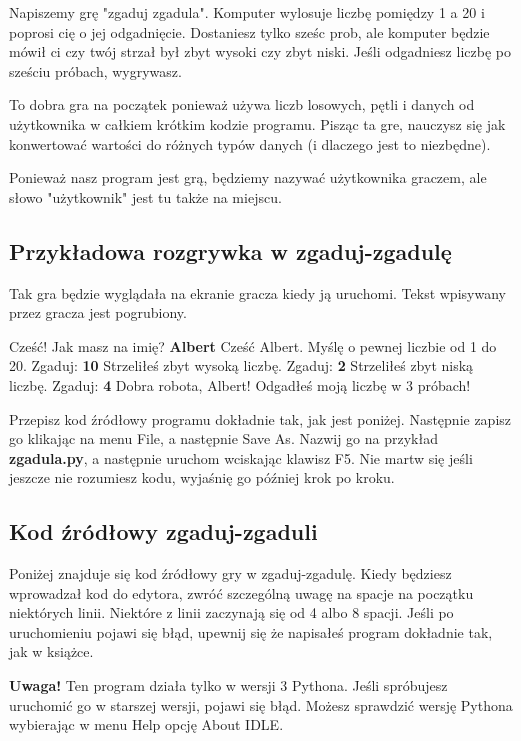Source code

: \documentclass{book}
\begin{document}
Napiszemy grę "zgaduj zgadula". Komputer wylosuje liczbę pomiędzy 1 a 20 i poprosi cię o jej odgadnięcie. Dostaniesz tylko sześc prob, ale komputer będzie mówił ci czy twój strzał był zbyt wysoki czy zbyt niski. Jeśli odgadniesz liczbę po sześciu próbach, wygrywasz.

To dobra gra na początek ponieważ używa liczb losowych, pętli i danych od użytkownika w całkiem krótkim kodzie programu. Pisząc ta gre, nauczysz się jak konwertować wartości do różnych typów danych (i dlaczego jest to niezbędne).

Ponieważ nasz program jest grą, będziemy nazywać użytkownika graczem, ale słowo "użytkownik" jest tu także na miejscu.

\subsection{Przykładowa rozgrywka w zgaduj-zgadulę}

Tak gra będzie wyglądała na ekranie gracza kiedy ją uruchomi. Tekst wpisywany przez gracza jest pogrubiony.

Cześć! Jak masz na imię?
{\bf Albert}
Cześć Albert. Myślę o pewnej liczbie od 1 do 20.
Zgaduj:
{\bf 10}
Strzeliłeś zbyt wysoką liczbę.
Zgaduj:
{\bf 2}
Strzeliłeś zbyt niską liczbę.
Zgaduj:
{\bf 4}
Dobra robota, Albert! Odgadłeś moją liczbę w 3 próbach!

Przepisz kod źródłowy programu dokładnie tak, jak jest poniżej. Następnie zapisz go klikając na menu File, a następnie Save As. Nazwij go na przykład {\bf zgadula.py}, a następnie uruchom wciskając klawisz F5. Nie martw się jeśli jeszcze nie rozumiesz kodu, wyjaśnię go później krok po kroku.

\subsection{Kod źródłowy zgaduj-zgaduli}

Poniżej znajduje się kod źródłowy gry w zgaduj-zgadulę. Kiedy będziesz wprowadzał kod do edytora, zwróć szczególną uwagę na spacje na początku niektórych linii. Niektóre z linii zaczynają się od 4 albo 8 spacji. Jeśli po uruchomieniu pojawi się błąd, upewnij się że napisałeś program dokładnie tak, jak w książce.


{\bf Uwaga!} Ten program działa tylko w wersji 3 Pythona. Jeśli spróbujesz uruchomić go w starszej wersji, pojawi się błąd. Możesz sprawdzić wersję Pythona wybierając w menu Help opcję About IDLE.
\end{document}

::::

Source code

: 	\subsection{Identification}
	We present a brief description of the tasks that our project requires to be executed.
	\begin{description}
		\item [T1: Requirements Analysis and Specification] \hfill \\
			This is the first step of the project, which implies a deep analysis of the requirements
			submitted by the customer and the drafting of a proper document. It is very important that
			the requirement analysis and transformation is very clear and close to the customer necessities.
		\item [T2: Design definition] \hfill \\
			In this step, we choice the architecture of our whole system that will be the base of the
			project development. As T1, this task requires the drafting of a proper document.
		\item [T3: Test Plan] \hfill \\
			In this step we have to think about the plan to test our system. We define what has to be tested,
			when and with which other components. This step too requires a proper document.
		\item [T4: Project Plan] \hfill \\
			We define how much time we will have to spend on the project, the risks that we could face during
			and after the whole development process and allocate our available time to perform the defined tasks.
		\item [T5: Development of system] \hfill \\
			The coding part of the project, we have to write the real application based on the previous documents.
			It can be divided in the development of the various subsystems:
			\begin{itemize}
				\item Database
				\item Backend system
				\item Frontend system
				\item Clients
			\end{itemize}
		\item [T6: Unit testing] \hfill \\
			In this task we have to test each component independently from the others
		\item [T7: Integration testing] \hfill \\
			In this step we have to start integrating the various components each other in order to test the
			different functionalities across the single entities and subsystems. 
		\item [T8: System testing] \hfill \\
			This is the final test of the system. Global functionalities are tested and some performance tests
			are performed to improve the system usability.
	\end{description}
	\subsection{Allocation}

::::

DESCRIPTION OF THE TASK - The lines to copy are those in the records above containing the word "drafting".

OUTPUT FOR THIS EXERCISE -
			submitted by the customer and the drafting of a proper document. It is very important that
			project development. As T1, this task requires the drafting of a proper document.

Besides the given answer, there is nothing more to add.